#### [TASK PROMPT]
What follows is a set of records. Retype them exactly, leaving out the pictures.

#### [RECORDS TO PROCESS]

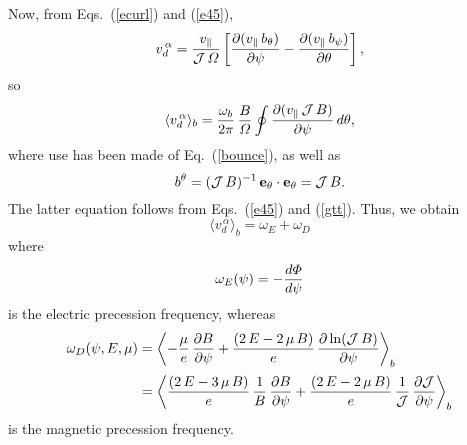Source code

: \documentclass[12pt,prb,aps,notitlepage]{revtex4-1}
\begin{document}
 Now, from Eqs.~(\ref{ecurl}) and (\ref{e45}), 
 \begin{equation}
 v_d^{\,\alpha}= \frac{v_\parallel}{{\cal J}\,{\mit\Omega}}\left[\frac{\partial (v_\parallel\,b_\theta)}{\partial\psi} - \frac{\partial (v_\parallel\,b_\psi)}{\partial \theta}\right],
 \end{equation}
 so
 \begin{equation}
 \langle v_d^{\,\alpha}\rangle_b = \frac{\omega_b}{2\pi}\,\frac{B}{{\mit\Omega}}\oint\frac{\partial (v_\parallel\,{\cal J}\,B)}{\partial\psi}\,d\theta,
 \end{equation}
 where use has been made of Eq.~(\ref{bounce}), as well as 
 \begin{equation}
 b^\theta = ({\cal J}\,B)^{-1}\,{\bf e}_\theta\cdot{\bf e}_\theta= {\cal J}\,B.
 \end{equation}
 The latter equation follows from Eqs.~(\ref{e45}) and (\ref{gtt}). Thus, we obtain 
 \begin{equation}\label{e98}
  \langle v_d^{\,\alpha}\rangle_b=\omega_E +\omega_D
 \end{equation}
 where 
 \begin{equation}
 \omega_E(\psi)= -\frac{d{\mit\Phi}}{d\psi}
 \end{equation}
 is the  electric precession frequency, whereas 
 \begin{align}
 \omega_D(\psi,E,\mu)&=\left\langle- \frac{\mu}{e}\,\frac{\partial B}{\partial\psi} +\frac{(2\,E-2\,\mu\,B)}{e}\,\frac{\partial \ln({\cal J}\,B)}{\partial\psi}
 \right\rangle_b\nonumber\\[0.5ex]
 &=\left\langle\frac{(2\,E-3\,\mu\,B)}{e}\,\frac{1}{B}\,\frac{\partial B}{\partial\psi} +\frac{(2\,E-2\,\mu\,B)}{e}\,\frac{1}{\cal J}\,\frac{\partial{\cal J}}{\partial\psi}
 \right\rangle_b
 \end{align}
 is the magnetic precession frequency. 
 
\end{document}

#### [RESPONSE TO THE TASK]
Source code

: \documentclass[12pt,prb,aps,notitlepage]{revtex4-1}
\begin{document}
 Now, from Eqs.~(\ref{ecurl}) and (\ref{e45}), 
 \begin{equation}
 v_d^{\,\alpha}= \frac{v_\parallel}{{\cal J}\,{\mit\Omega}}\left[\frac{\partial (v_\parallel\,b_\theta)}{\partial\psi} - \frac{\partial (v_\parallel\,b_\psi)}{\partial \theta}\right],
 \end{equation}
 so
 \begin{equation}
 \langle v_d^{\,\alpha}\rangle_b = \frac{\omega_b}{2\pi}\,\frac{B}{{\mit\Omega}}\oint\frac{\partial (v_\parallel\,{\cal J}\,B)}{\partial\psi}\,d\theta,
 \end{equation}
 where use has been made of Eq.~(\ref{bounce}), as well as 
 \begin{equation}
 b^\theta = ({\cal J}\,B)^{-1}\,{\bf e}_\theta\cdot{\bf e}_\theta= {\cal J}\,B.
 \end{equation}
 The latter equation follows from Eqs.~(\ref{e45}) and (\ref{gtt}). Thus, we obtain 
 \begin{equation}\label{e98}
  \langle v_d^{\,\alpha}\rangle_b=\omega_E +\omega_D
 \end{equation}
 where 
 \begin{equation}
 \omega_E(\psi)= -\frac{d{\mit\Phi}}{d\psi}
 \end{equation}
 is the  electric precession frequency, whereas 
 \begin{align}
 \omega_D(\psi,E,\mu)&=\left\langle- \frac{\mu}{e}\,\frac{\partial B}{\partial\psi} +\frac{(2\,E-2\,\mu\,B)}{e}\,\frac{\partial \ln({\cal J}\,B)}{\partial\psi}
 \right\rangle_b\nonumber\\[0.5ex]
 &=\left\langle\frac{(2\,E-3\,\mu\,B)}{e}\,\frac{1}{B}\,\frac{\partial B}{\partial\psi} +\frac{(2\,E-2\,\mu\,B)}{e}\,\frac{1}{\cal J}\,\frac{\partial{\cal J}}{\partial\psi}
 \right\rangle_b
 \end{align}
 is the magnetic precession frequency. 
 
\end{document}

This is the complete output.